• **Directions**:
Give back exactly the lines of the material below, starting with the line with "The last step" and going on through the line with "the training step".

=-=-=-=-=

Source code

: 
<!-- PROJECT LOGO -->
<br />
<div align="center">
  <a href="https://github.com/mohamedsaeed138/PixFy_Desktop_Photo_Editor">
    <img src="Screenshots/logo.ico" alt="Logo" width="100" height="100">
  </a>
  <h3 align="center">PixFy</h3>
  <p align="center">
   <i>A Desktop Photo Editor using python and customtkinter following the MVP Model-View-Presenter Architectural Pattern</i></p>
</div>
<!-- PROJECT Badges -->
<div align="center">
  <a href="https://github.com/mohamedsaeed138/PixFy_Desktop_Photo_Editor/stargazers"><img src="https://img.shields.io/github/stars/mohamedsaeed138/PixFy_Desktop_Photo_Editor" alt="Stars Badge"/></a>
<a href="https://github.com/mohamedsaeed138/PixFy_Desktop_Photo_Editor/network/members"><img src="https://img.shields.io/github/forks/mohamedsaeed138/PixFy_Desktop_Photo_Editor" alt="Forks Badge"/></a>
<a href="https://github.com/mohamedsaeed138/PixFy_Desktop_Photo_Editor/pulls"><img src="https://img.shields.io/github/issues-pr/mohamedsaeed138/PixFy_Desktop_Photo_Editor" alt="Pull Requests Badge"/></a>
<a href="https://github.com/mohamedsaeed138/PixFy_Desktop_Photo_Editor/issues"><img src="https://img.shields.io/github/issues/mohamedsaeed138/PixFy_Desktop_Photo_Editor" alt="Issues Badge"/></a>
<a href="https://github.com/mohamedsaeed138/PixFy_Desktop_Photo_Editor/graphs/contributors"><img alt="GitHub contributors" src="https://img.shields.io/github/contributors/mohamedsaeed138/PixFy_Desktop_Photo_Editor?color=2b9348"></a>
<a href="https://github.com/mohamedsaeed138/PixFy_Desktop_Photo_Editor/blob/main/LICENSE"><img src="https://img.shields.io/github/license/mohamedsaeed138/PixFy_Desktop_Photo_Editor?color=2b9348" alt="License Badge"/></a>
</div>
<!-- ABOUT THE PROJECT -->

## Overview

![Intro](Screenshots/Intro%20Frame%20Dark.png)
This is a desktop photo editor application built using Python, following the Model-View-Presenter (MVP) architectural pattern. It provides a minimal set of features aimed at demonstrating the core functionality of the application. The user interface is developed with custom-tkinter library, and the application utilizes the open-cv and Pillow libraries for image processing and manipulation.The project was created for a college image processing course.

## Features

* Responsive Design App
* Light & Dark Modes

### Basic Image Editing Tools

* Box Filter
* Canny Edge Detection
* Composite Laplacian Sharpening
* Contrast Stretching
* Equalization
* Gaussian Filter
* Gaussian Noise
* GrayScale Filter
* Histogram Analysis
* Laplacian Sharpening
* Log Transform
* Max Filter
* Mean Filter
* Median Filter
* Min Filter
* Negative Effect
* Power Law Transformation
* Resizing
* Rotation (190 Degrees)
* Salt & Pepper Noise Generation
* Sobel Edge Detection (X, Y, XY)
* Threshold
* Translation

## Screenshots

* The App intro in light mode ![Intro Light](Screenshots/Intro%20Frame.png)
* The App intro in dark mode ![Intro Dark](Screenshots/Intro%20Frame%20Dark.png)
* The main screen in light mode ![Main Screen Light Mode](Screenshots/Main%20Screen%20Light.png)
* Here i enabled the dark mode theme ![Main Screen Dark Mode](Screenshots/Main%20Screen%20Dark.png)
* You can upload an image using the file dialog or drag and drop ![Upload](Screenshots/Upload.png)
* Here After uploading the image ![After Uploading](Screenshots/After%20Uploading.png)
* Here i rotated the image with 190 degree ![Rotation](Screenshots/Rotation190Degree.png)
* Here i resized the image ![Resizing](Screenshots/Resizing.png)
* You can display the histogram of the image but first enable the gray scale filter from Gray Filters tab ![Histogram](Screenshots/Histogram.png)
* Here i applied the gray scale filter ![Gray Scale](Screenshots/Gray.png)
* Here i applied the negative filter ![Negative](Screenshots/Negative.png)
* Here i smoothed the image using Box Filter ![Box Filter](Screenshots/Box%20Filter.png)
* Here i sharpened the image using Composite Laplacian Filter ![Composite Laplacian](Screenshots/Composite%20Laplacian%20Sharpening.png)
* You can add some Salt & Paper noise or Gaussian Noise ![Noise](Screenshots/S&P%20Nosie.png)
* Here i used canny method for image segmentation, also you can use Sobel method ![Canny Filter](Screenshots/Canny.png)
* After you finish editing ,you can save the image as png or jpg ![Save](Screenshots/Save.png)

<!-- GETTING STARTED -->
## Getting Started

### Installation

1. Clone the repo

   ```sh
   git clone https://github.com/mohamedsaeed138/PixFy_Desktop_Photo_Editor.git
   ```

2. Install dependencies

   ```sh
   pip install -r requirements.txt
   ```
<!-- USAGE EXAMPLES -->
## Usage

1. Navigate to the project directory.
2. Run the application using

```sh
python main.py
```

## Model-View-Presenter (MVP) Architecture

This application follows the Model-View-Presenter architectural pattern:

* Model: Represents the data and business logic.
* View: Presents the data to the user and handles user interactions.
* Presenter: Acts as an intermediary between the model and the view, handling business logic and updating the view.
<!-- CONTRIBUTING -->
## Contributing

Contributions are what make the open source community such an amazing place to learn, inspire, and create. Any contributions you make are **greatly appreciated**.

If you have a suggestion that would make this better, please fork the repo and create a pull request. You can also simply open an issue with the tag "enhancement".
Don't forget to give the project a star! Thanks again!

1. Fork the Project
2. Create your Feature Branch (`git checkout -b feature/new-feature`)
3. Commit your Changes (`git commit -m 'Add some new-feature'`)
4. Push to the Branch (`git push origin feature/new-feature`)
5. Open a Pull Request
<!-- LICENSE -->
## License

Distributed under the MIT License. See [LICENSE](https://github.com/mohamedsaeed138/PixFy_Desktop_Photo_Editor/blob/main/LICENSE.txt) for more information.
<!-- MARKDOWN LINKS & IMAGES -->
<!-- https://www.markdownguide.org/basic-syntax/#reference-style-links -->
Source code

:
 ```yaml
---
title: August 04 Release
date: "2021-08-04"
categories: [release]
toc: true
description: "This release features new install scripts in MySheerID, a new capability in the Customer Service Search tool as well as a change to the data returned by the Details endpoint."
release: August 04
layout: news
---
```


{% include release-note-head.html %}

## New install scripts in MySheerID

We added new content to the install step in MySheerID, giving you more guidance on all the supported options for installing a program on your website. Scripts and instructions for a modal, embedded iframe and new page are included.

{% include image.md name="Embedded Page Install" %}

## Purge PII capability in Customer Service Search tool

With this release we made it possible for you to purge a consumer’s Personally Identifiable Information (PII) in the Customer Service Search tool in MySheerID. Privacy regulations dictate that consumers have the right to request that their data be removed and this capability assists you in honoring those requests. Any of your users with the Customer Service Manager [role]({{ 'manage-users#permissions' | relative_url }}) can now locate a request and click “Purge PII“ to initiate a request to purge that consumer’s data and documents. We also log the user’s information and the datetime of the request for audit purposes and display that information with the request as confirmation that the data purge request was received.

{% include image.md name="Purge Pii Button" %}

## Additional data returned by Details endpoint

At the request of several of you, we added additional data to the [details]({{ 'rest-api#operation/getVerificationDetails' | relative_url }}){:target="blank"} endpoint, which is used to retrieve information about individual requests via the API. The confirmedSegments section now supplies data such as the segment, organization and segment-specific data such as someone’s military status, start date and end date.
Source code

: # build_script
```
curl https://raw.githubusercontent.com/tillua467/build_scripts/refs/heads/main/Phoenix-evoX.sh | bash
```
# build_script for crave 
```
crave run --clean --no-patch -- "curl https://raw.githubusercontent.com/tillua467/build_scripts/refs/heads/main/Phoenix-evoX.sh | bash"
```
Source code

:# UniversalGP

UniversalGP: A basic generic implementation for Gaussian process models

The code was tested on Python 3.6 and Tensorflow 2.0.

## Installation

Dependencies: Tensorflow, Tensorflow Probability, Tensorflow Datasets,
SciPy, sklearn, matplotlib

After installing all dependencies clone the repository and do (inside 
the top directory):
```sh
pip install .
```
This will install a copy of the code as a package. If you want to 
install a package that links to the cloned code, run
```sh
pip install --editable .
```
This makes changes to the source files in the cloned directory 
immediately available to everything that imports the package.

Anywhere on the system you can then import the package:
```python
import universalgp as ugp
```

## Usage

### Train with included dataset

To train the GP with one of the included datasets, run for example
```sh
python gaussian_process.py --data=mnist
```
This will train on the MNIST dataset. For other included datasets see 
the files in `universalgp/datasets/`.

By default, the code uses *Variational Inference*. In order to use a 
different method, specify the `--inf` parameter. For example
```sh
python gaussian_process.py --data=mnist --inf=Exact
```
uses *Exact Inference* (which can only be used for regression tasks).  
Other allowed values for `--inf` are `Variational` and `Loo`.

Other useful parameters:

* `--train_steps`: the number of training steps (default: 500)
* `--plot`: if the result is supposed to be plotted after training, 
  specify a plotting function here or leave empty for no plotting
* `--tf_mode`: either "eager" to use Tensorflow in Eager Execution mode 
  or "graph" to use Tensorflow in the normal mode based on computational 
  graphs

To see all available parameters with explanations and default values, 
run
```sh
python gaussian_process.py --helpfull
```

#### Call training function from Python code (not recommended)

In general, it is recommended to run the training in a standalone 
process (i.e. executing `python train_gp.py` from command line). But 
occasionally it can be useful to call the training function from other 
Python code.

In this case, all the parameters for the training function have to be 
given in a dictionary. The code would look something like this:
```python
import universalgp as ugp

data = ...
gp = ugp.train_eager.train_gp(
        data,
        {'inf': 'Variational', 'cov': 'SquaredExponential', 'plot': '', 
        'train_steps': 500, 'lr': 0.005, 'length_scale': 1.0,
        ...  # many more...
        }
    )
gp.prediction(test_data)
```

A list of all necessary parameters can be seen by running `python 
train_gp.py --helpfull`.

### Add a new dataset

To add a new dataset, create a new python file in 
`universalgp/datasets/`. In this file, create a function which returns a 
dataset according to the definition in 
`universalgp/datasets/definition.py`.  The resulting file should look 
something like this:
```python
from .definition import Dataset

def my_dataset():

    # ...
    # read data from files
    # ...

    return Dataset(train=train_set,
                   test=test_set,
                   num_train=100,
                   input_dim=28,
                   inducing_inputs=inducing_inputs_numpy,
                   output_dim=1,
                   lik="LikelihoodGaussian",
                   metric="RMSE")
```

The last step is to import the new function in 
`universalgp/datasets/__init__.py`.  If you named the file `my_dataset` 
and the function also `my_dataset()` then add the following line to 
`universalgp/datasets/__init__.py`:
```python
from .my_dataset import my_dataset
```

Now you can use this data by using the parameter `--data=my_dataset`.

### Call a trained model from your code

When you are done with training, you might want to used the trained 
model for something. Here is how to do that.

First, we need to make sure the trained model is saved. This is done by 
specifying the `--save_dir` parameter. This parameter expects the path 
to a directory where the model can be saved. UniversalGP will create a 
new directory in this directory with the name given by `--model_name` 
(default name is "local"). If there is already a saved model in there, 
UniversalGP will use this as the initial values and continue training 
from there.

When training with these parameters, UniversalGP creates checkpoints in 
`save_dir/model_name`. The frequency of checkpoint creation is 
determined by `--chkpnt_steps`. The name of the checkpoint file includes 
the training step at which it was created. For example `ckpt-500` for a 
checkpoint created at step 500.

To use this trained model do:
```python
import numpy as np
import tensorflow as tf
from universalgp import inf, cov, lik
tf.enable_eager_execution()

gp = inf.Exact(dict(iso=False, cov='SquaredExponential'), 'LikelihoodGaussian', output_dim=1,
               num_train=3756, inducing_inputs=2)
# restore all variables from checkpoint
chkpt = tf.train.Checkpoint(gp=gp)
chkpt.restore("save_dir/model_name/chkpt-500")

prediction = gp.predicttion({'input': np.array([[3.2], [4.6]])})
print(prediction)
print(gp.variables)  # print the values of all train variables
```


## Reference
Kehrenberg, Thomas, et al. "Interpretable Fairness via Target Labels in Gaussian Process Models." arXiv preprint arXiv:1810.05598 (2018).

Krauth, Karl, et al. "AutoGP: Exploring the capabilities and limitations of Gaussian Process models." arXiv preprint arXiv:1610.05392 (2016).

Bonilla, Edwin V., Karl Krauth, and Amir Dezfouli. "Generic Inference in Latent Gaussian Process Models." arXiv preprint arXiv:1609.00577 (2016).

=-=-=-=-=

• **Response**:
The last step is to import the new function in 
`universalgp/datasets/__init__.py`.  If you named the file `my_dataset` 
and the function also `my_dataset()` then add the following line to 
`universalgp/datasets/__init__.py`:
```python
from .my_dataset import my_dataset
```

Now you can use this data by using the parameter `--data=my_dataset`.

### Call a trained model from your code

When you are done with training, you might want to used the trained 
model for something. Here is how to do that.

First, we need to make sure the trained model is saved. This is done by 
specifying the `--save_dir` parameter. This parameter expects the path 
to a directory where the model can be saved. UniversalGP will create a 
new directory in this directory with the name given by `--model_name` 
(default name is "local"). If there is already a saved model in there, 
UniversalGP will use this as the initial values and continue training 
from there.

When training with these parameters, UniversalGP creates checkpoints in 
`save_dir/model_name`. The frequency of checkpoint creation is 
determined by `--chkpnt_steps`. The name of the checkpoint file includes 
the training step at which it was created. For example `ckpt-500` for a 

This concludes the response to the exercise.